Redox potential (Eh) and pH gradients were measured through boreholes directly in the sediment core using a portable WTW 340i pH meter equipped with an Inlab Solids Pro pH-electrode (Mettler Toledo, Gießen, Germany) and a Pt 5900A redox electrode (SI Analytics, Mainz, Germany). Porewater was extracted from core RN-K03 using 5 cm CSS Rhizon samplers (Rhizosphere, Wageningen, Netherlands). Immediately after extraction, aliquots were fixed with Zn-acetate for determination of total sulphide or acidified with suprapure HNO3 for analysis of main cations and trace elements. Porewater alkalinity was immediately determined by titration with cartridges (Hach, Loveland, CO, USA) containing self-prepared 0.01 n HCl as titrant. An aliquot for determination of nutrients and anions was stored in the cool and dark until subsequent analysis. Total sulphide (ΣH2S) and nutrient concentrations (NH4, NO2, PO4, SiO2) were measured by photometric methods according to Grasshoff et al.14, using an SI Analytics Uviline 9400 spectrophotometer within a few days after extraction.
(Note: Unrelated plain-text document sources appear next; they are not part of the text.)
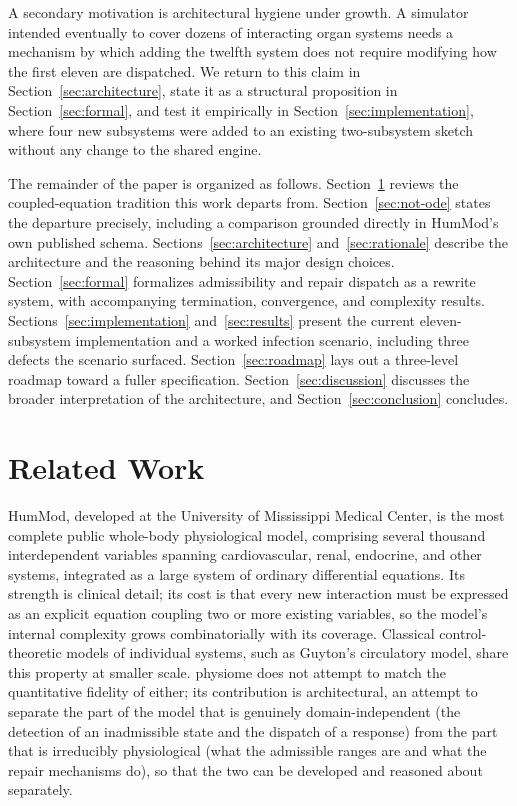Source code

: \documentclass[11pt]{article}
\begin{document}
A secondary motivation is architectural hygiene under growth. A simulator intended eventually to cover dozens of interacting organ systems needs a mechanism by which adding the twelfth system does not require modifying how the first eleven are dispatched. We return to this claim in Section~\ref{sec:architecture}, state it as a structural proposition in Section~\ref{sec:formal}, and test it empirically in Section~\ref{sec:implementation}, where four new subsystems were added to an existing two-subsystem sketch without any change to the shared engine.

The remainder of the paper is organized as follows. Section~\ref{sec:related} reviews the coupled-equation tradition this work departs from. Section~\ref{sec:not-ode} states the departure precisely, including a comparison grounded directly in HumMod's own published schema. Sections~\ref{sec:architecture} and~\ref{sec:rationale} describe the architecture and the reasoning behind its major design choices. Section~\ref{sec:formal} formalizes admissibility and repair dispatch as a rewrite system, with accompanying termination, convergence, and complexity results. Sections~\ref{sec:implementation} and~\ref{sec:results} present the current eleven-subsystem implementation and a worked infection scenario, including three defects the scenario surfaced. Section~\ref{sec:roadmap} lays out a three-level roadmap toward a fuller specification. Section~\ref{sec:discussion} discusses the broader interpretation of the architecture, and Section~\ref{sec:conclusion} concludes.

\section{Related Work}
\label{sec:related}

HumMod, developed at the University of Mississippi Medical Center, is the most complete public whole-body physiological model, comprising several thousand interdependent variables spanning cardiovascular, renal, endocrine, and other systems, integrated as a large system of ordinary differential equations. Its strength is clinical detail; its cost is that every new interaction must be expressed as an explicit equation coupling two or more existing variables, so the model's internal complexity grows combinatorially with its coverage. Classical control-theoretic models of individual systems, such as Guyton's circulatory model, share this property at smaller scale. physiome does not attempt to match the quantitative fidelity of either; its contribution is architectural, an attempt to separate the part of the model that is genuinely domain-independent (the detection of an inadmissible state and the dispatch of a response) from the part that is irreducibly physiological (what the admissible ranges are and what the repair mechanisms do), so that the two can be developed and reasoned about separately.
\end{document}
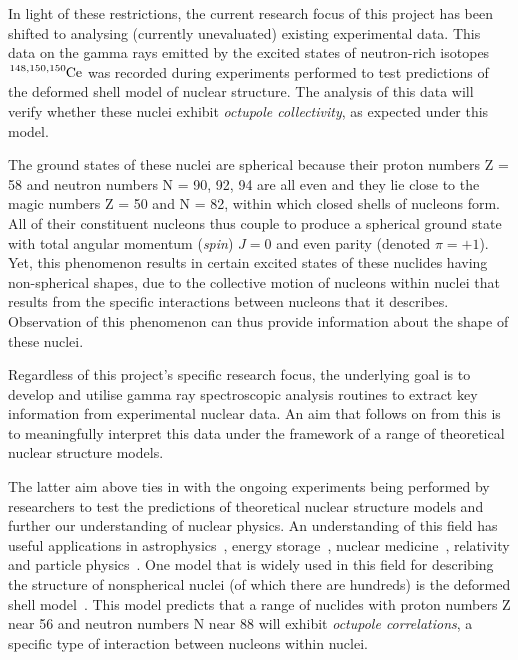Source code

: \documentclass[12pt,a4paper]{article}
\begin{document}
\medskip
\noindent
In light of these restrictions, the current research focus of this project has been shifted to analysing (currently unevaluated) existing experimental data.
This data on the gamma rays emitted by the excited states of neutron-rich isotopes $\ce{^{148,150,150}Ce}$ was recorded during experiments performed to test predictions of the deformed shell model of nuclear structure.
The analysis of this data will verify whether these nuclei exhibit \textit{octupole collectivity}, as expected under this model.

\medskip
\noindent
The ground states of these nuclei are spherical because their proton numbers Z = 58 and neutron numbers N = 90, 92, 94 are all even and they lie close to the magic numbers Z = 50 and N = 82, within which closed shells of nucleons form.
All of their constituent nucleons thus couple to produce a spherical ground state with total angular momentum (\textit{spin}) $J = 0$ and even parity (denoted $\pi = +1$).
Yet, this phenomenon results in certain excited states of these nuclides having non-spherical shapes, due to the collective motion of nucleons within nuclei that results from the specific interactions between nucleons that it describes.
Observation of this phenomenon can thus provide information about the shape of these nuclei.

\medskip
\noindent
Regardless of this project's specific research focus, the underlying goal is to develop and utilise gamma ray spectroscopic analysis routines to extract key information from experimental nuclear data.
An aim that follows on from this is to meaningfully interpret this data under the framework of a range of theoretical nuclear structure models.

\medskip
\noindent
The latter aim above ties in with the ongoing experiments being performed by researchers to test the predictions of theoretical nuclear structure models and further our understanding of nuclear physics.
An understanding of this field has useful applications in astrophysics~\cite{hayakawa_neutron_2009}, energy storage~\cite{shaffer_innovations_2018}, nuclear medicine~\cite{krane_introductory_1987}, relativity and particle physics~\cite{casten_nuclear_1990}.
One model that is widely used in this field for describing the structure  of nonspherical nuclei (of which there are hundreds) is the deformed shell model~\cite{casten_nuclear_1990}.
This model predicts that a range of nuclides with proton numbers Z near 56 and neutron numbers N near 88 will exhibit \textit{octupole correlations}, a specific type of interaction between nucleons within nuclei.
\end{document}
Major cation (Ca, Mg, Na, K and Li) and anion (Cl, F, Br and SO4) concentrations of all water samples (porewaters, water column) were analysed by ion chromatography with non-suppressed and suppressed conductivity detection, respectively (Metrohm 820 IC/Metrosep C3-250 analytical column, Metrohm 883 Basic IC/Metrohm ASupp5-250 analytical column). ICP-MS (ICAP-Q, Thermo Fisher, Waltham, MA, USA) was used to determine Sr, Ba, Fe, Mn, Rb and B, as well as control for the cation determination by ion chromatography. Total dissolved salts (TDS) were calculated as the sum of all measured cations and anions. The chemical analysis was completed within two weeks after extraction with the analytical accuracy of all methods exceeding 1.5%15.
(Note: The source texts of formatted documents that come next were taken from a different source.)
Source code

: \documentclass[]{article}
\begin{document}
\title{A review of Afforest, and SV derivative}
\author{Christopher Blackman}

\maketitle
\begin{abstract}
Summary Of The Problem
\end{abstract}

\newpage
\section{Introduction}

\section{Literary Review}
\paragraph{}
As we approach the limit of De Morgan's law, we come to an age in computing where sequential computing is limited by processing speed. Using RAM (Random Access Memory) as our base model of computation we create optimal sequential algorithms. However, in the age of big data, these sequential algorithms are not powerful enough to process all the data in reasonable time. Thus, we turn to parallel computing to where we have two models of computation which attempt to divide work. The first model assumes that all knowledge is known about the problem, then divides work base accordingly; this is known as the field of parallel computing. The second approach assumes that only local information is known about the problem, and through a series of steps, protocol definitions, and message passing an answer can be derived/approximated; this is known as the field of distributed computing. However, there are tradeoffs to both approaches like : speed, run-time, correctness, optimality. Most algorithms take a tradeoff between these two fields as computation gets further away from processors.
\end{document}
All measured values were processed by the PHREEQC software package, version 355, using the phreeqc.dat and wateqf4.dat databases in order to calculate ion activities and pCO2 (partial pressure of CO2) of the water samples and mineral saturation states. The saturation indices of all mineral phases are given as log (IAP/KSO) where IAP denotes the ion activity product and KSO is the solubility product of the corresponding mineral (solid phase).

Data Records

The 16S rRNA gene paired-end raw reads were deposited to the National Center for Biotechnology Information Sequence Read Archive (SRA) and can be found under the accession number PRJNA507590 (Bio Project 507590/SRP171602). This BioProject contains 63 samples and 126 zipped FASTQ files, which were processed using the CASAVA software (Illumina, San Diego, CA, USA)44. The processing included demultiplexing and adapter removal from the sequences. The following files have been deposited at figshare: a FASTA file with the assigned ASV sequences after bioinformatic processing56; the ASV count table with taxonomic assignments13, the read statistics before, during and after bioinformatic processing11; the metadata, porewater chemical data and alphadiversity metrics of each sample15. The individual files may also be accessed through a figshare collection43.

Technical Validation

For microbial community analysis the layers (2.5–5 cm) of both soft sediment push-cores were sampled in three technical replicates to allow for the microbial heterogeneity at each depth. The PCR reactions were run in three technical replicates per sample and PCR products were pooled equimolar. Negative controls without DNA template and positive controls with genomic E. coli DH5α DNA as template were also performed. Correct amplicon size was determined on a 0.8% agarose gel. PCR triplicates per sample were pooled in equimolar amounts for amplicon sequencing to minimize possible PCR bias. Physiochemical data were measured with calibrated probes and ions and nutrients were measured against IC and nutrient standards from Merck (Darmstadt, Germany) and Honeywell Fluka (Charlotte, NC, USA). The analytical accuracy of all methods exceeded 1.5%.